Abstract. We developed WULFFSS, a new stochastic monthly gridded forest-fire model for the western United States (US). Operating at 12-km resolution, WULFFSS calculates monthly probabilities of forest fires ≥100 ha and area burned per fire. The model is forced by variables related to vegetation, topographic, anthropogenic, and climate factors, organized into three indices representing spatial, annual-cycle, and lower frequency temporal domains. These indices can interact, so variables promoting fire in one domain amplify fire-promoting effects in another. Fire probability and size models use multiple logistic and linear regression, respectively, and can be easily updated as new data or ideas emerge. During its training period of 1985–2024, WULFFSS captures 72 % and 83 % of observed interannual variability in western US forest-fire frequency and area, respectively. It reproduces regional differences in seasonal timing, frequencies, and sizes of fires, and performs well in cross-validation exercises that test the model’s accuracy in years or regions not considered during model training.
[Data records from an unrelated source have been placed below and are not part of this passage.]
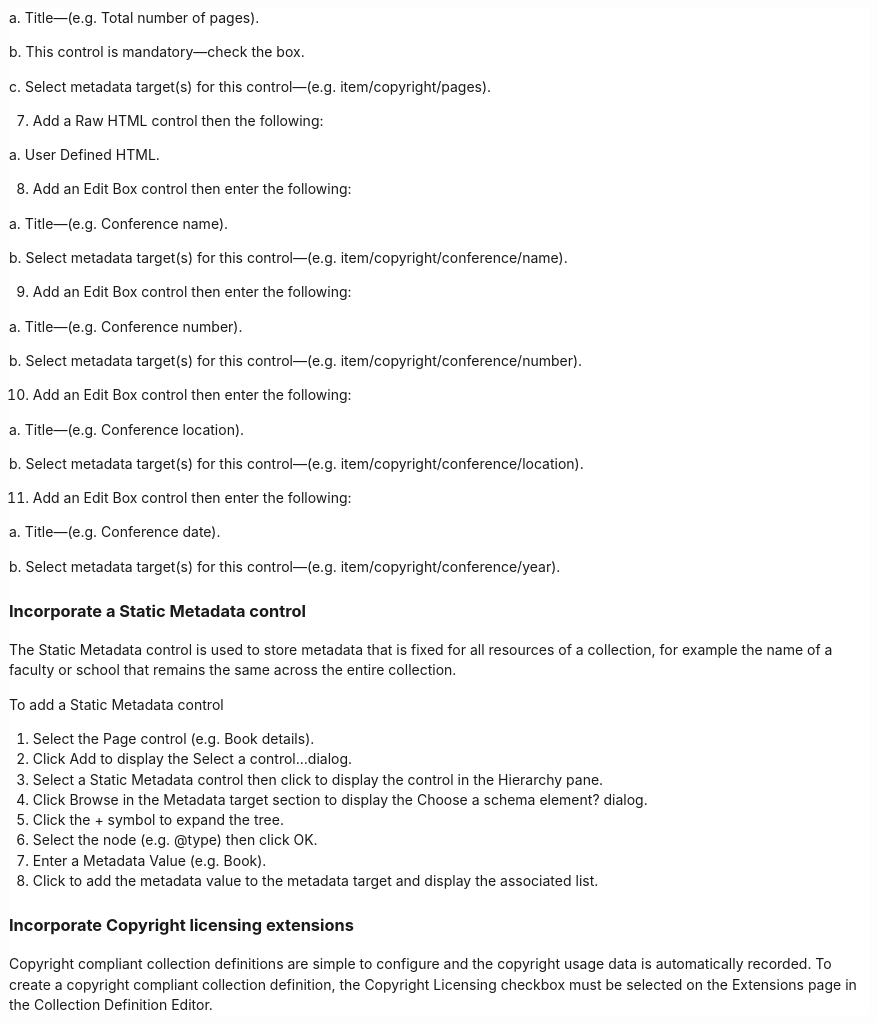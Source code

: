 a. Title—(e.g. Total number of pages).

b. This control is mandatory—check the box.

c. Select metadata target(s) for this control—(e.g. item/copyright/pages).

7. Add a Raw HTML control then the following:

a. User Defined HTML.

8. Add an Edit Box control then enter the following:

a. Title—(e.g. Conference name).

b. Select metadata target(s) for this control—(e.g. item/copyright/conference/name).

9. Add an Edit Box control then enter the following:

a. Title—(e.g. Conference number).

b. Select metadata target(s) for this control—(e.g. item/copyright/conference/number).

10. Add an Edit Box control then enter the following:

a. Title—(e.g. Conference location).

b. Select metadata target(s) for this control—(e.g. item/copyright/conference/location).

11. Add an Edit Box control then enter the following:

a. Title—(e.g. Conference date).

b. Select metadata target(s) for this control—(e.g. item/copyright/conference/year).

### Incorporate a Static Metadata control

The Static Metadata control is used to store metadata that is fixed for all resources of a
collection, for example the name of a faculty or school that remains the same across the
entire collection.

To add a Static Metadata control

1. Select the Page control (e.g. Book details).
2. Click Add to display the Select a control…dialog.
3. Select a Static Metadata control then click to display the control in the
   Hierarchy pane.
4. Click Browse in the Metadata target section to display the Choose a schema
   element? dialog.
5. Click the + symbol to expand the tree.
6. Select the node (e.g. @type) then click OK.
7. Enter a Metadata Value (e.g. Book).
8. Click to add the metadata value to the metadata target and display the associated list.

### Incorporate Copyright licensing extensions

Copyright compliant collection definitions are simple to configure and the copyright usage
data is automatically recorded. To create a copyright compliant collection definition, the
Copyright Licensing checkbox must be selected on the Extensions page in the Collection Definition Editor.
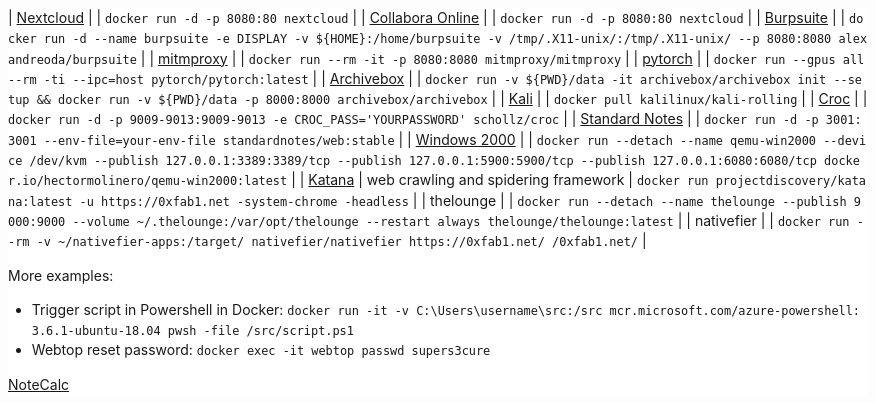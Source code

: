 | [Nextcloud](https://hub.docker.com/_/nextcloud/)                                   |                                                                                                              | ```docker run -d -p 8080:80 nextcloud```                                                                                                                                                                                                    |
| [Collabora Online](https://www.collaboraoffice.com/code/docker)                    |                                                                                                              | ```docker run -d -p 8080:80 nextcloud```                                                                                                                                                                                                    |
| [Burpsuite](https://portswigger.net/burp)                                          |                                                                                                              | ```docker run -d --name burpsuite -e DISPLAY -v ${HOME}:/home/burpsuite -v /tmp/.X11-unix/:/tmp/.X11-unix/ --p 8080:8080 alexandreoda/burpsuite```                                                                                          |
| [mitmproxy](https://mitmproxy.org/)                                                |                                                                                                              | ```docker run --rm -it -p 8080:8080 mitmproxy/mitmproxy```                                                                                                                                                                                  |
| [pytorch](https://pytorch.org/)                                                    |                                                                                                              | ```docker run --gpus all --rm -ti --ipc=host pytorch/pytorch:latest```                                                                                                                                                                      |
| [Archivebox](https://archivebox.io/)                                               |                                                                                                              | ```docker run -v ${PWD}/data -it archivebox/archivebox init --setup && docker run -v ${PWD}/data -p 8000:8000 archivebox/archivebox```                                                                                                      |
| [Kali](https://www.kali.org/)                                                      |                                                                                                              | ```docker pull kalilinux/kali-rolling```                                                                                                                                                                                                    |
| [Croc](https://schollz.com/software/croc/)                                         |                                                                                                              | ```docker run -d -p 9009-9013:9009-9013 -e CROC_PASS='YOURPASSWORD' schollz/croc```                                                                                                                                                         |
| [Standard Notes](https://standardnotes.com/)                                       |                                                                                                              | ```docker run -d -p 3001:3001 --env-file=your-env-file standardnotes/web:stable```                                                                                                                                                          |
| [Windows 2000](https://hub.docker.com/r/hectormolinero/qemu-win2000)               |                                                                                                              | ```docker run --detach --name qemu-win2000 --device /dev/kvm --publish 127.0.0.1:3389:3389/tcp --publish 127.0.0.1:5900:5900/tcp --publish 127.0.0.1:6080:6080/tcp docker.io/hectormolinero/qemu-win2000:latest```                          |
| [Katana](https://github.com/projectdiscovery/katana)                               | web crawling and spidering framework                                                                         | ```docker run projectdiscovery/katana:latest -u https://0xfab1.net -system-chrome -headless```                                                                                                                                              |
| thelounge                                                                          |                                                                                                              | ```docker run --detach --name thelounge --publish 9000:9000 --volume ~/.thelounge:/var/opt/thelounge --restart always thelounge/thelounge:latest```                                                                                         |
| nativefier                                                                         |                                                                                                              | ```docker run --rm -v ~/nativefier-apps:/target/ nativefier/nativefier https://0xfab1.net/ /0xfab1.net/```                                                                                                                                  |

More examples:

- Trigger script in Powershell in Docker: ```docker run -it -v C:\Users\username\src:/src mcr.microsoft.com/azure-powershell:3.6.1-ubuntu-18.04 pwsh -file /src/script.ps1```
- Webtop reset password: ```docker exec -it webtop passwd supers3cure```

[NoteCalc](https://github.com/bbodi/notecalc3)

``` sh
```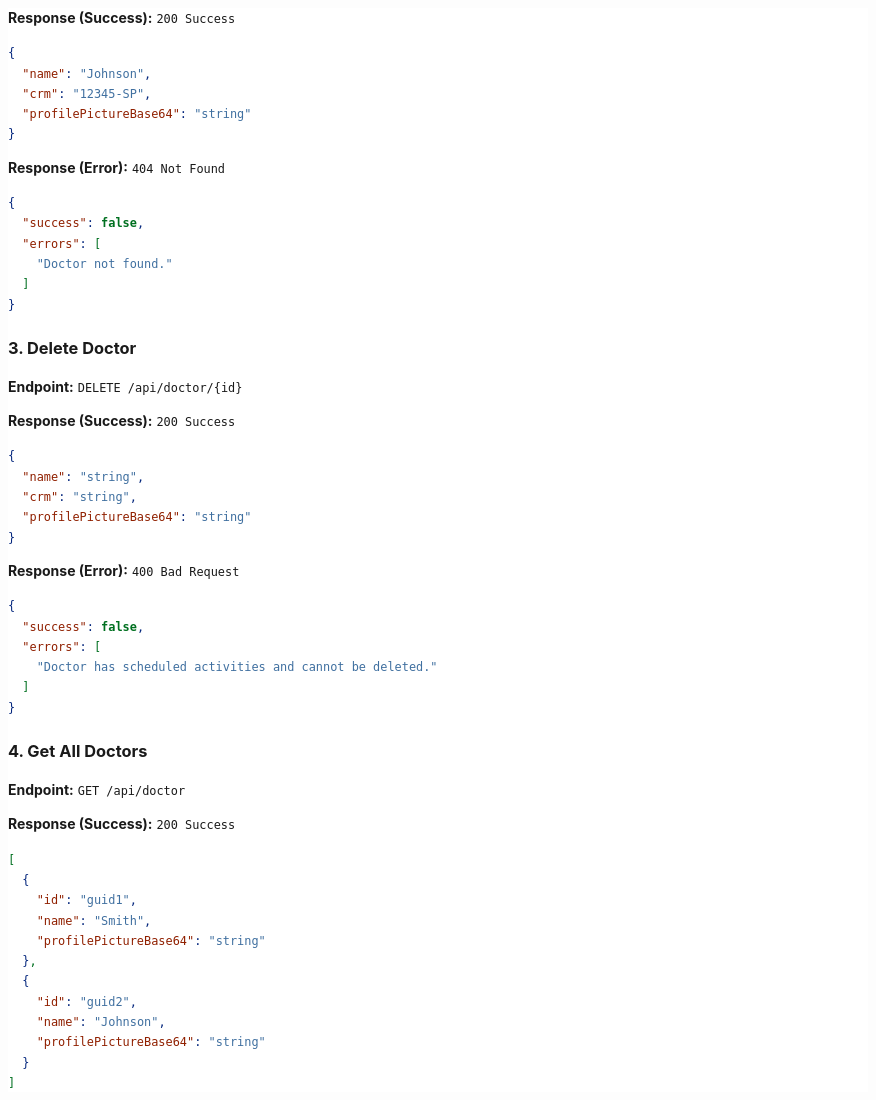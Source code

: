 **Response (Success):** `200 Success`

```json
{
  "name": "Johnson",
  "crm": "12345-SP",
  "profilePictureBase64": "string"
}
```

**Response (Error):** `404 Not Found`

```json
{
  "success": false,
  "errors": [
    "Doctor not found."
  ]
}
```

### 3. Delete Doctor

**Endpoint:** `DELETE /api/doctor/{id}`

**Response (Success):** `200 Success`

```json
{
  "name": "string",
  "crm": "string",
  "profilePictureBase64": "string"
}
```

**Response (Error):** `400 Bad Request`

```json
{
  "success": false,
  "errors": [
    "Doctor has scheduled activities and cannot be deleted."
  ]
}
```

### 4. Get All Doctors

**Endpoint:** `GET /api/doctor`

**Response (Success):** `200 Success`

```json
[
  {
    "id": "guid1",
    "name": "Smith",
    "profilePictureBase64": "string"
  },
  {
    "id": "guid2",
    "name": "Johnson",
    "profilePictureBase64": "string"
  }
]
```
While lacking fine-scale fire dynamics, WULFFSS’ use of classic statistics promotes interpretability and efficient ensemble generation. Designed to run within a vegetation ecosystem model, bidirectional feedbacks between vegetation and fire can identify how ecosystem changes have altered or will alter fire-climate relationships across the western US. The model's predictive power should improve with increasingly accurate and extensive observational data, and its approach can be extended to other regions. Here we provide a thorough description of the WULFFSS model, including the motivation underlying its development, caveats to our approach, and areas for future improvement.